Nous ne traînons néanmoins pas et attaquons la rude descente dans la vallée de Gaube. Le temps stable nous évite de forcer l’allure, mais nous avons néanmoins hâte d’arriver à destination. La moraine du glacier des Oulettes laisse place, plus bas, à une large et magnifique prairie (2166m) que le chemin surplombe et qui nous tend les bras. Quelques troupeaux de brebis y paissent tranquillement au milieu des tentes des randonneurs, multiples points multicolores qui mitent le panorama.
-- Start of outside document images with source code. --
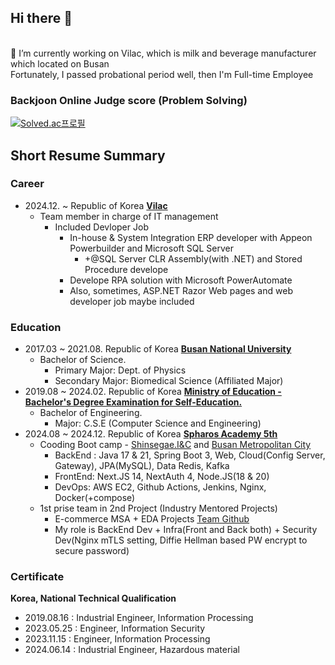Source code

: ## Hi there 👋
<br>
🔭 I’m currently working on Vilac, which is milk and beverage manufacturer which located on Busan <br>
 Fortunately, I passed probational period well, then I'm Full-time Employee
</br>

### Backjoon Online Judge score (Problem Solving)
[![Solved.ac프로필](http://mazassumnida.wtf/api/generate_badge?boj=kys9808)](https://solved.ac/kys9808)

## Short Resume Summary
### Career
- 2024.12. ~ Republic of Korea [**Vilac**](http://www.vilac.co.kr)
    - Team member in charge of IT management
      - Included Devloper Job
        - In-house & System Integration ERP developer with Appeon Powerbuilder and Microsoft SQL Server
          - +@SQL Server CLR Assembly(with .NET) and Stored Procedure develope
        - Develope RPA solution with Microsoft PowerAutomate
        - Also, sometimes, ASP.NET Razor Web pages and web developer job maybe included
### Education
- 2017.03 ~ 2021.08. Republic of Korea [**Busan National University**](https://pusan.ac.kr)
    - Bachelor of Science.
      - Primary Major: Dept. of Physics
      - Secondary Major: Biomedical Science (Affiliated Major)
- 2019.08 ~ 2024.02. Republic of Korea [**Ministry of Education - Bachelor's Degree Examination for Self-Education.**](https://bdes.nile.or.kr/)
    - Bachelor of Engineering.
      - Major: C.S.E (Computer Science and Engineering)
- 2024.08 ~ 2024.12. Republic of Korea [**Spharos Academy 5th**](https://swedu.spharosacademy.com/spharos_total.html)
    - Cooding Boot camp - [Shinsegae.I&C](https://shinsegae-inc.com/) and [Busan Metropolitan City](busan.go.kr)
        - BackEnd : Java 17 & 21, Spring Boot 3, Web, Cloud(Config Server, Gateway), JPA(MySQL), Data Redis, Kafka
        - FrontEnd: Next.JS 14, NextAuth 4, Node.JS(18 & 20)
        - DevOps: AWS EC2, Github Actions, Jenkins, Nginx, Docker(+compose)
    - 1st prise team in 2nd Project (Industry Mentored Projects)
        - E-commerce MSA + EDA Projects [Team Github](https://github.com/1-Prompt-oven)
        - My role is BackEnd Dev + Infra(Front and Back both) + Security Dev(Nginx mTLS setting, Diffie Hellman based PW encrypt to secure password)
### Certificate
**Korea, National Technical Qualification**
- 2019.08.16 : Industrial Engineer, Information Processing
- 2023.05.25 : Engineer, Information Security
- 2023.11.15 : Engineer, Information Processing
- 2024.06.14 : Industrial Engineer, Hazardous material

<!--
**yuseok-kim-edushare/yuseok-kim-edushare** is a ✨ _special_ ✨ repository because its `README.md` (this file) appears on your GitHub profile.

Here are some ideas to get you started:

- 🔭 I’m currently working on ...
- 🌱 I’m currently learning ...
- 👯 I’m looking to collaborate on ...
- 🤔 I’m looking for help with ...
- 💬 Ask me about ...
- 📫 How to reach me: ...
- 😄 Pronouns: ...
- ⚡ Fun fact: ...
-->
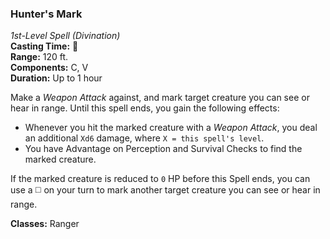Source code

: ### Hunter's Mark
*1st-Level Spell (Divination)*  
**Casting Time:** 🔵  
**Range:** 120 ft.  
**Components:** C, V  
**Duration:** Up to 1 hour  

Make a *Weapon Attack* against, and mark target creature you can see or hear in range. Until this spell ends, you gain the following effects:
* Whenever you hit the marked creature with a *Weapon Attack*, you deal an additional `Xd6` damage, where `X = this spell's level`.
* You have Advantage on Perception and Survival Checks to find the marked creature.

If the marked creature is reduced to `0` HP before this Spell ends, you can use a ◻️ on your turn to mark another target creature you can see or hear in range.

**Classes:** Ranger

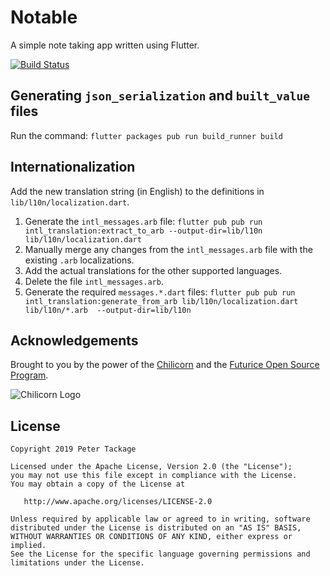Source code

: # Notable

A simple note taking app written using Flutter.

[![Build Status](https://app.bitrise.io/app/c47c81b05b94cb7a/status.svg?token=6vEQfkde9oSyW7I1DHHOyw&branch=master)](https://app.bitrise.io/app/c47c81b05b94cb7a)

## Generating `json_serialization` and `built_value` files

Run the command: `flutter packages pub run build_runner build`

## Internationalization

Add the new translation string (in English) to the definitions in `lib/l10n/localization.dart`. 

1. Generate the `intl_messages.arb` file: `flutter pub pub run intl_translation:extract_to_arb --output-dir=lib/l10n lib/l10n/localization.dart`
1. Manually merge any changes from the `intl_messages.arb` file with the existing `.arb` localizations.
1. Add the actual translations for the other supported languages.
1. Delete the file `intl_messages.arb`.
1. Generate the required `messages.*.dart` files: `flutter pub pub run intl_translation:generate_from_arb lib/l10n/localization.dart lib/l10n/*.arb  --output-dir=lib/l10n`

## Acknowledgements

Brought to you by the power of the [Chilicorn](http://spiceprogram.org/chilicorn-history/) and the [Futurice Open Source Program](http://spiceprogram.org/).

![Chilicorn Logo](https://raw.githubusercontent.com/futurice/spiceprogram/gh-pages/assets/img/logo/chilicorn_no_text-256.png)
## License

    Copyright 2019 Peter Tackage

    Licensed under the Apache License, Version 2.0 (the "License");
    you may not use this file except in compliance with the License.
    You may obtain a copy of the License at

       http://www.apache.org/licenses/LICENSE-2.0

    Unless required by applicable law or agreed to in writing, software
    distributed under the License is distributed on an "AS IS" BASIS,
    WITHOUT WARRANTIES OR CONDITIONS OF ANY KIND, either express or implied.
    See the License for the specific language governing permissions and
    limitations under the License.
Le refuge est installé à l’extrémité de ce replat, avant que la vallée ne se rétrécisse et redescende franchement, plein nord, vers Cauterets, Argeles Gazost, Lourdes.
Au sud, tout près au dessus de la moraine, la vallée est verrouillée par le Vignemale. Le glacier des Oulettes s’accroche péniblement au relief, n’est plus que l’ombre de lui-même. Partout, les traces de stries et de rocs concassés attestent de son ancienne emprise. Ici, le réchauffement climatique est directement visible. Les chutes de séracs accentuent cette impression de fonte accélérée. Un petit ressaut protège notre tente du vent catabatique (flux d’air descendant la montagne, résultant de la baisse des températures en fin de journée).
Nos voisins de bivouac, nombreux et sympatiques, dînent en cercle, assis sur l’herbe, en profitant de la vue grandiose. Nous avons la flemme d’engager la conversation. A quelques centaines de mètres, la fête bat son plein sur la terrasse du refuge bondé. Les bruits de chansons nous parviennent par bribes, malgré le vent et l’éloignement. Trop fatigués, nous avons aussi la flemme de céder à la curiosité pour y faire un tour. Bref, on a la flemme de tout, sauf de dormir !
Rassurés par la présence du refuge en cas de mauvais temps, nous espérons que nous pourrons passer demain de l’autre coté de la muraille qui nous domine à l’ouest, par le col des Mulets, à 2591m. De notre bivouac, nous observons la trace du sentier se frayer péniblement un chemin dans la face, les barres rocheuses et les pierriers. D’en bas, c’est un peu intimidant. Le mieux est de passer à l’action pour gommer les doutes. Nous laissons la nuit nous porter le conseil de ne pas trop réfléchir au lendemain, et d’apprécier le moment présent. En l’occurrence, un bon roupillon.